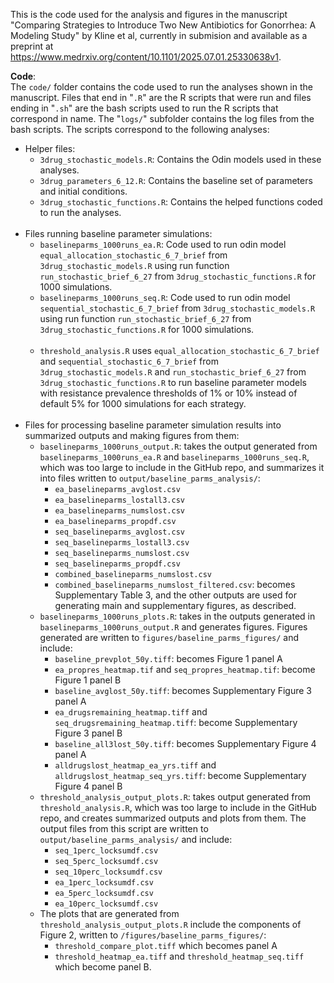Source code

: This is the code used for the analysis and figures in the manuscript "Comparing Strategies to Introduce Two New Antibiotics for Gonorrhea: A Modeling Study" by Kline et al, currently in submision and available as a preprint at https://www.medrxiv.org/content/10.1101/2025.07.01.25330638v1. 

__Code__: \
The `code/` folder contains the code used to run the analyses shown in the manuscript. Files that end in "`.R`" are the R scripts that were run and files ending in "`.sh`" are the bash scripts used to run the R scripts that correspond in name. The "`logs/`" subfolder contains the log files from the bash scripts. The scripts correspond to the following analyses: 
* Helper files: 
     - `3drug_stochastic_models.R`: Contains the Odin models used in these analyses. 
     - `3drug_parameters_6_12.R`: Contains the baseline set of parameters and initial conditions. 
     - `3drug_stochastic_functions.R`: Contains the helped functions coded to run the analyses. <br><br>
* Files running baseline parameter simulations: 
     - `baselineparms_1000runs_ea.R`: Code used to run odin model `equal_allocation_stochastic_6_7_brief` from `3drug_stochastic_models.R` using run function `run_stochastic_brief_6_27` from `3drug_stochastic_functions.R` for 1000 simulations.
     - `baselineparms_1000runs_seq.R`: Code used to run odin model `sequential_stochastic_6_7_brief` from `3drug_stochastic_models.R` using run function `run_stochastic_brief_6_27` from `3drug_stochastic_functions.R` for 1000 simulations. <br><br>
     - `threshold_analysis.R` uses  `equal_allocation_stochastic_6_7_brief` and `sequential_stochastic_6_7_brief` from `3drug_stochastic_models.R` and `run_stochastic_brief_6_27` from `3drug_stochastic_functions.R` to run baseline parameter models with resistance prevalence thresholds of 1% or 10% instead of default 5% for 1000 simulations for each strategy.  <br><br>
* Files for processing baseline parameter simulation results into summarized outputs and making figures from them:  
  - `baselineparms_1000runs_output.R`: takes the output generated from `baselineparms_1000runs_ea.R` and `baselineparms_1000runs_seq.R`, which was too large to include in the GitHub repo, and summarizes it into files written to `output/baseline_parms_analysis/`:
    - `ea_baselineparms_avglost.csv`
    - `ea_baselineparms_lostall3.csv`
    - `ea_baselineparms_numslost.csv`
    - `ea_baselineparms_propdf.csv`
    - `seq_baselineparms_avglost.csv`
    - `seq_baselineparms_lostall3.csv`
    - `seq_baselineparms_numslost.csv`
    - `seq_baselineparms_propdf.csv`
    - `combined_baselineparms_numslost.csv`
    - `combined_baselineparms_numslost_filtered.csv`: becomes Supplementary Table 3, and the other outputs are used for generating main and supplementary figures, as described.
  - `baselineparms_1000runs_plots.R`: takes in the outputs generated in `baselineparms_1000runs_output.R` and generates figures. Figures generated are written to `figures/baseline_parms_figures/` and include:
    - `baseline_prevplot_50y.tiff`: becomes Figure 1 panel A
    - `ea_propres_heatmap.tif` and `seq_propres_heatmap.tif`: become Figure 1 panel B
    - `baseline_avglost_50y.tiff`: becomes Supplementary Figure 3 panel A
    - `ea_drugsremaining_heatmap.tiff` and `seq_drugsremaining_heatmap.tiff`: become Supplementary Figure 3 panel B
    - `baseline_all3lost_50y.tiff`: becomes Supplementary Figure 4 panel A
    - `alldrugslost_heatmap_ea_yrs.tiff` and `alldrugslost_heatmap_seq_yrs.tiff`: become Supplementary Figure 4 panel B
  - `threshold_analysis_output_plots.R`: takes output generated from `threshold_analysis.R`, which was too large to include in the GitHub repo, and creates summarized outputs and plots from them. The output files from this script are written to `output/baseline_parms_analysis/` and include:
    - `seq_1perc_locksumdf.csv`
    - `seq_5perc_locksumdf.csv`
    - `seq_10perc_locksumdf.csv`
    - `ea_1perc_locksumdf.csv`
    - `ea_5perc_locksumdf.csv`
    - `ea_10perc_locksumdf.csv`
  - The plots that are generated from `threshold_analysis_output_plots.R` include the components of Figure 2, written to `/figures/baseline_parms_figures/`:
    - `threshold_compare_plot.tiff` which becomes panel A
    - `threshold_heatmap_ea.tiff` and `threshold_heatmap_seq.tiff` which become panel B.
    

      

  



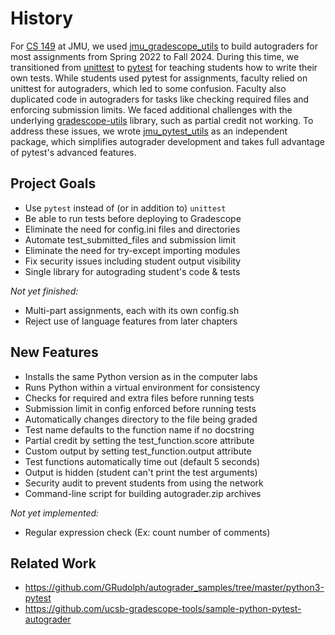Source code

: # History

For [CS 149][1] at JMU, we used [jmu_gradescope_utils][2] to build autograders for most assignments from Spring 2022 to Fall 2024.
During this time, we transitioned from [unittest][3] to [pytest][4] for teaching students how to write their own tests.
While students used pytest for assignments, faculty relied on unittest for autograders, which led to some confusion.
Faculty also duplicated code in autograders for tasks like checking required files and enforcing submission limits.
We faced additional challenges with the underlying [gradescope-utils][5] library, such as partial credit not working.
To address these issues, we wrote [jmu_pytest_utils][6] as an independent package, which simplifies autograder development and takes full advantage of pytest's advanced features.

[1]: https://w3.cs.jmu.edu/cs149/f24/
[2]: https://github.com/JMU-CS/jmu_python_gradescope_utils
[3]: https://docs.python.org/3/library/unittest.html
[4]: https://docs.pytest.org/en/stable/
[5]: https://github.com/gradescope/gradescope-utils
[6]: https://github.com/JMU-CS/jmu_pytest_utils


## Project Goals

* Use `pytest` instead of (or in addition to) `unittest`
* Be able to run tests before deploying to Gradescope
* Eliminate the need for config.ini files and directories
* Automate test_submitted_files and submission limit
* Eliminate the need for try-except importing modules
* Fix security issues including student output visibility
* Single library for autograding student's code & tests

*Not yet finished:*

* Multi-part assignments, each with its own config.sh
* Reject use of language features from later chapters


## New Features

* Installs the same Python version as in the computer labs
* Runs Python within a virtual environment for consistency
* Checks for required and extra files before running tests
* Submission limit in config enforced before running tests
* Automatically changes directory to the file being graded
* Test name defaults to the function name if no docstring
* Partial credit by setting the test_function.score attribute
* Custom output by setting test_function.output attribute
* Test functions automatically time out (default 5 seconds)
* Output is hidden (student can't print the test arguments)
* Security audit to prevent students from using the network
* Command-line script for building autograder.zip archives

*Not yet implemented:*

* Regular expression check (Ex: count number of comments)


## Related Work

* https://github.com/GRudolph/autograder_samples/tree/master/python3-pytest
* https://github.com/ucsb-gradescope-tools/sample-python-pytest-autograder
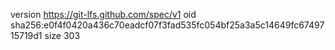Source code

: version https://git-lfs.github.com/spec/v1
oid sha256:e0f4f0420a436c70eadcf07f3fad535fc054bf25a3a5c14649fc6749715719d1
size 303
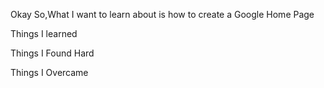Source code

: 

Okay So,What I want to learn about is how to create a Google Home Page


Things I learned


Things I Found Hard


Things I Overcame

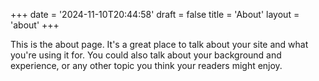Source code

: +++
date = '2024-11-10T20:44:58'
draft = false
title = 'About'
layout = 'about'
+++

This is the about page. It's a great place to talk about your site and what you're using it for. You could also talk about your background and experience, or any other topic you think your readers might enjoy.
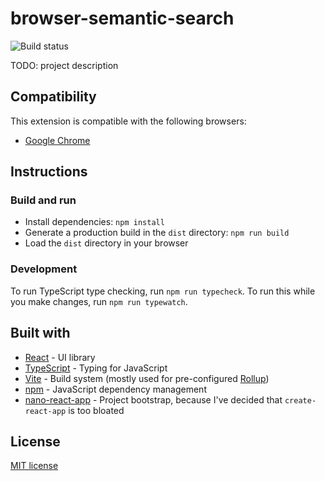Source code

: # browser-semantic-search

![Build status](https://github.com/Michael-JB/browser-semantic-search/actions/workflows/build.yml/badge.svg)

TODO: project description

## Compatibility

This extension is compatible with the following browsers:

- [Google Chrome](https://www.google.com/intl/en_uk/chrome/)

## Instructions

### Build and run

- Install dependencies: `npm install`
- Generate a production build in the `dist` directory: `npm run build`
- Load the `dist` directory in your browser

### Development

To run TypeScript type checking, run `npm run typecheck`. To run this while you make changes, run `npm run typewatch`.

## Built with

- [React](https://react.dev/) - UI library
- [TypeScript](https://www.typescriptlang.org/) - Typing for JavaScript
- [Vite](https://vitejs.dev/) - Build system (mostly used for pre-configured [Rollup](https://rollupjs.org/))
- [npm](https://www.npmjs.com/) - JavaScript dependency management
- [nano-react-app](https://github.com/nano-react-app/nano-react-app) - Project bootstrap, because I've decided that `create-react-app` is too bloated

## License

[MIT license](./LICENSE)
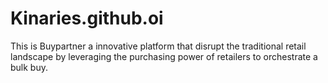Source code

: # Kinaries.github.oi
This is Buypartner a innovative platform that disrupt the traditional retail landscape by leveraging the purchasing power of retailers to orchestrate a bulk buy.

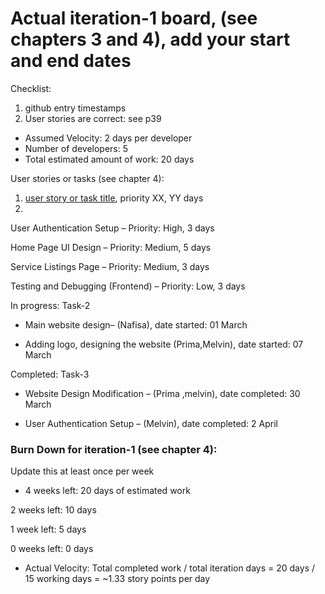 # Actual iteration-1 board, (see chapters 3 and 4), add your start and end dates 

Checklist: 
1. github entry timestamps
2. User stories are correct: see p39

* Assumed Velocity: 2 days per developer 
* Number of developers: 5
* Total estimated amount of work: 20 days

User stories or tasks (see chapter 4):
1. [user story or task title](https://trello.com/b/AJ2FSEC5/cp3407project), priority XX, YY days 
2. 
User Authentication Setup – Priority: High, 3 days

Home Page UI Design – Priority: Medium, 5 days

Service Listings Page – Priority: Medium, 3 days

Testing and Debugging (Frontend) – Priority: Low, 3 days

In progress:
Task-2 
* Main website design– (Nafisa), date started: 01 March

* Adding logo, designing the website  (Prima,Melvin), date started: 07 March

Completed:
Task-3 
* Website Design Modification – (Prima ,melvin), date completed: 30 March

* User Authentication Setup – (Melvin), date completed: 2 April

### Burn Down for iteration-1 (see chapter 4):
Update this at least once per week
* 4 weeks left: 20 days of estimated work

2 weeks left: 10 days

1 week left: 5 days

0 weeks left: 0 days


* Actual Velocity: Total completed work / total iteration days = 20 days / 15 working days = ~1.33 story points per day

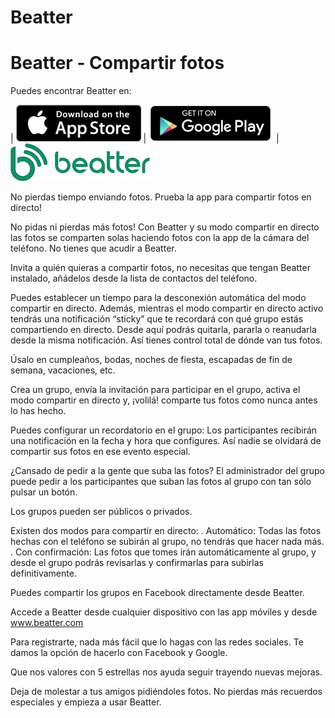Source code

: 
# Beatter

# Beatter - Compartir fotos

Puedes encontrar Beatter en:

| [![iOS](https://github.com/BeatterApp/Beatter/blob/master/BeatterWeb/statics/apple_store_badge.png?raw=true)](https://itunes.apple.com/es/app/beatter-share-photos/id1057614527) | [![Android](https://github.com/BeatterApp/Beatter/blob/master/BeatterWeb/statics/play_store_badge.png?raw=true)](https://play.google.com/store/apps/details?id=com.wishco.beatter.android) | [![Web](https://github.com/BeatterApp/Beatter/blob/master/BeatterWeb/statics/beatter_logo.png?raw=true)](https://www.beatter.com)


No pierdas tiempo enviando fotos. Prueba la app para compartir fotos en directo!

No pidas ni pierdas más fotos! Con Beatter  y su modo compartir en directo las fotos se comparten solas haciendo fotos con la app de la cámara del teléfono. No tienes que acudir a Beatter.

Invita a quién quieras a compartir fotos, no necesitas que tengan Beatter instalado, añádelos desde la lista de contactos del teléfono.

Puedes establecer un tiempo para la desconexión automática del modo compartir en directo. Además, mientras el modo compartir en directo activo tendrás una notificación “sticky” que te recordará con qué grupo estás compartiendo en directo. Desde aquí podrás quitarla, pararla o reanudarla desde la misma notificación. Así tienes control total de dónde van tus fotos.

Úsalo en cumpleaños, bodas, noches de fiesta, escapadas de fin de semana, vacaciones, etc.

Crea un grupo, envía la invitación para participar en el grupo, activa el modo compartir en directo y, ¡volilá! comparte tus fotos como nunca antes lo has hecho.

Puedes configurar un recordatorio en el grupo: Los participantes recibirán una notificación en la fecha y hora que configures. Así nadie se olvidará de compartir sus fotos en ese evento especial.

¿Cansado de pedir a la gente que suba las fotos? El administrador del grupo puede pedir a los participantes que suban las fotos al grupo con tan sólo pulsar un botón.

Los grupos pueden ser públicos o privados.

Existen dos modos para compartir en directo:
. Automático: Todas las fotos hechas con el teléfono se subirán al grupo, no tendrás que hacer nada más.
. Con confirmación: Las fotos que tomes irán automáticamente al grupo, y desde el grupo podrás revisarlas y confirmarlas para subirlas definitivamente.

Puedes compartir los grupos en Facebook directamente desde Beatter.

Accede a Beatter desde cualquier dispositivo con las app móviles y desde www.beatter.com

Para registrarte, nada más fácil que lo hagas con las redes sociales. Te damos la opción de hacerlo con Facebook y Google.

Que nos valores con 5 estrellas nos ayuda seguir trayendo nuevas mejoras.

Deja de molestar a tus amigos pidiéndoles fotos. No pierdas más recuerdos especiales y empieza a usar Beatter.


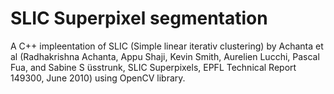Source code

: <h1>SLIC Superpixel segmentation</h1>

A C++ impleentation of SLIC (Simple linear iterativ clustering) by Achanta et al (Radhakrishna Achanta, Appu Shaji, Kevin Smith, Aurelien Lucchi, Pascal Fua, and Sabine S ̈usstrunk, SLIC Superpixels, EPFL Technical
Report 149300, June 2010) using OpenCV library.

◇ ◇ ◇ ◇ ◇

What the task requires
Among the entries above, copy exactly the stretch from the line holding "points per day" through the line holding "Puedes encontrar Beatter", leaving out any pictures.

Your solution
* Actual Velocity: Total completed work / total iteration days = 20 days / 15 working days = ~1.33 story points per day

Source code

: 
# Beatter

# Beatter - Compartir fotos

Puedes encontrar Beatter en:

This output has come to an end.